Mumsnet has not checked the qualifications of anyone posting here. If you need help urgently or expert advice, please see our domestic violence webguide and/or relationships webguide. Many Mumsnetters experiencing domestic abuse have found this thread helpful: Listen up, everybody

Pinkpoet support thread (TW for SA)

127 replies

PinkPoetAgain1 · 08/06/2026 12:05

Just starting a new thread for those who are following/supporting

I’m all over the place mentally at the moment as I said in my last thread but I’m still listening xx

OP posts:
PrizedPickledPopcorn · 09/06/2026 21:48

To be fair, while we may get our ideas about sex from what we see on TV, we’re also told it’s not realistic! Most of us don’t hear violins, it’s not choreographed to always show us at our best, indeed there are awkward moments, funny moments, silly noises and weird faces pulled!

WallaceinAnderland · 09/06/2026 23:53

We have done it other ways but he has only ever finished when he’s on top , controlling the pace and controlling the whole thing if I think about it like that. Missionary sometimes but from behind is his preference
are you going to tell me this is something else which is not usual?!

No, not usual at all. Most men prefer a bit of variety and to be frank, they get turned on by seeing their partner's face/body. From everything you have posted about him he sounds like a really bad shag, sorry.

Regarding the hand on your neck. Can you not just say, 'Don't put your hand on my neck during sex, I don't like it.' This is such a normal thing to say to a partner, I wonder why you don't say it to him. Just like asking him not to tickle you. Why can't you just say that? Is it that you are scared he will do it anyway?

Regarding the drinking, I just wanted to remind you of your earlier post:

PinkPoetAgaiin · 22/04/2026 11:58
When I was assaulted the first time at 18 I got in a terrible habit of buying a bottle of wine at lunchtime and drinking it alone, every day. For months
Today I am not working and alone with my thoughts. I have this overwhelming urge to do the same. I wont - because I’ve got to be a mum.
But wow it’s so tempting

You used the wine then to mask the pain and it seems like you are doing the same now.

NettleTea · Yesterday 09:45

Regarding the hand on your neck. Can you not just say, 'Don't put your hand on my neck during sex, I don't like it.' This is such a normal thing to say to a partner, I wonder why you don't say it to him. Just like asking him not to tickle you. Why can't you just say that? Is it that you are scared he will do it anyway?

my fear is that knowing she doesnt like it, and has asked for some kind of say over how things happen, he will either do it more, or harder, or something worse, because he really seems to only get off on pushing her boundaries and reasserting that HE is the one who says what and how it happens.
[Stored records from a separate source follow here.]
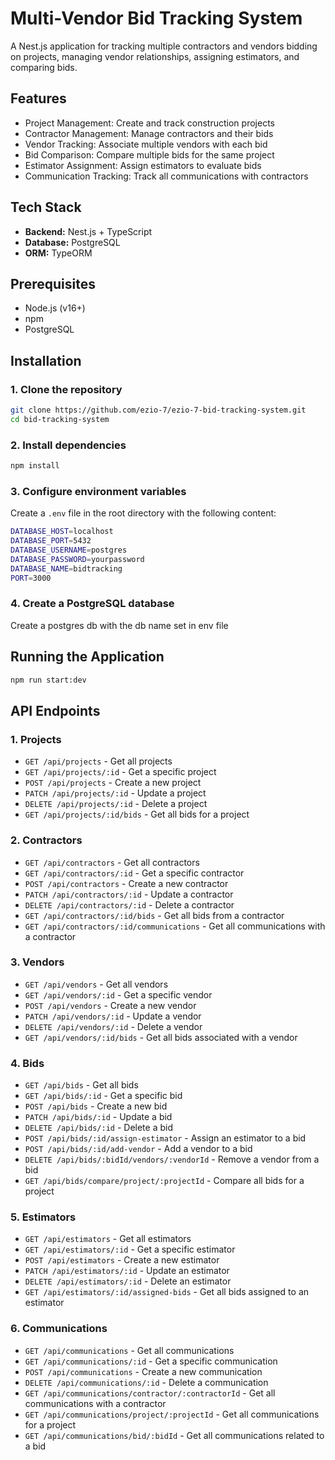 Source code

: # Multi-Vendor Bid Tracking System

A Nest.js application for tracking multiple contractors and vendors bidding on projects, managing vendor relationships, assigning estimators, and comparing bids.

## Features

- Project Management: Create and track construction projects
- Contractor Management: Manage contractors and their bids
- Vendor Tracking: Associate multiple vendors with each bid
- Bid Comparison: Compare multiple bids for the same project
- Estimator Assignment: Assign estimators to evaluate bids
- Communication Tracking: Track all communications with contractors

## Tech Stack

- **Backend:** Nest.js + TypeScript
- **Database:** PostgreSQL
- **ORM:** TypeORM

## Prerequisites

- Node.js (v16+)
- npm
- PostgreSQL

## Installation

### 1. Clone the repository

```bash
git clone https://github.com/ezio-7/ezio-7-bid-tracking-system.git
cd bid-tracking-system
```

### 2. Install dependencies

```bash
npm install
```

### 3. Configure environment variables

Create a `.env` file in the root directory with the following content:

```bash
DATABASE_HOST=localhost
DATABASE_PORT=5432
DATABASE_USERNAME=postgres
DATABASE_PASSWORD=yourpassword
DATABASE_NAME=bidtracking
PORT=3000
```

### 4. Create a PostgreSQL database

Create a postgres db with the db name set in env file

## Running the Application

```bash
npm run start:dev
```

## API Endpoints

### 1. Projects

- `GET /api/projects` - Get all projects
- `GET /api/projects/:id` - Get a specific project
- `POST /api/projects` - Create a new project
- `PATCH /api/projects/:id` - Update a project
- `DELETE /api/projects/:id` - Delete a project
- `GET /api/projects/:id/bids` - Get all bids for a project

### 2. Contractors

- `GET /api/contractors` - Get all contractors
- `GET /api/contractors/:id` - Get a specific contractor
- `POST /api/contractors` - Create a new contractor
- `PATCH /api/contractors/:id` - Update a contractor
- `DELETE /api/contractors/:id` - Delete a contractor
- `GET /api/contractors/:id/bids` - Get all bids from a contractor
- `GET /api/contractors/:id/communications` - Get all communications with a contractor

### 3. Vendors

- `GET /api/vendors` - Get all vendors
- `GET /api/vendors/:id` - Get a specific vendor
- `POST /api/vendors` - Create a new vendor
- `PATCH /api/vendors/:id` - Update a vendor
- `DELETE /api/vendors/:id` - Delete a vendor
- `GET /api/vendors/:id/bids` - Get all bids associated with a vendor

### 4. Bids

- `GET /api/bids` - Get all bids
- `GET /api/bids/:id` - Get a specific bid
- `POST /api/bids` - Create a new bid
- `PATCH /api/bids/:id` - Update a bid
- `DELETE /api/bids/:id` - Delete a bid
- `POST /api/bids/:id/assign-estimator` - Assign an estimator to a bid
- `POST /api/bids/:id/add-vendor` - Add a vendor to a bid
- `DELETE /api/bids/:bidId/vendors/:vendorId` - Remove a vendor from a bid
- `GET /api/bids/compare/project/:projectId` - Compare all bids for a project

### 5. Estimators

- `GET /api/estimators` - Get all estimators
- `GET /api/estimators/:id` - Get a specific estimator
- `POST /api/estimators` - Create a new estimator
- `PATCH /api/estimators/:id` - Update an estimator
- `DELETE /api/estimators/:id` - Delete an estimator
- `GET /api/estimators/:id/assigned-bids` - Get all bids assigned to an estimator

### 6. Communications

- `GET /api/communications` - Get all communications
- `GET /api/communications/:id` - Get a specific communication
- `POST /api/communications` - Create a new communication
- `DELETE /api/communications/:id` - Delete a communication
- `GET /api/communications/contractor/:contractorId` - Get all communications with a contractor
- `GET /api/communications/project/:projectId` - Get all communications for a project
- `GET /api/communications/bid/:bidId` - Get all communications related to a bid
Like Poets observation that he doesnt actually appear to like it when she IS keen and up for it....

I hope that when you are at your parents you are able to say something, and be able to stay there longer. The feeling of peace and genuine protection could be extremely healing for you.

throwawayimplantchat · Yesterday 09:58

Hope you’re having a nice time with your parents Poet. How have you found it being able to physically relax and sleep overnight without fear of assault? It must have been really good and such a relief for your nervous system x

FiloPasty · Yesterday 09:59

I think Poet going at the weekend to her parents. I hope you’re ok, have you thought about what you want to talk about during therapy on Friday?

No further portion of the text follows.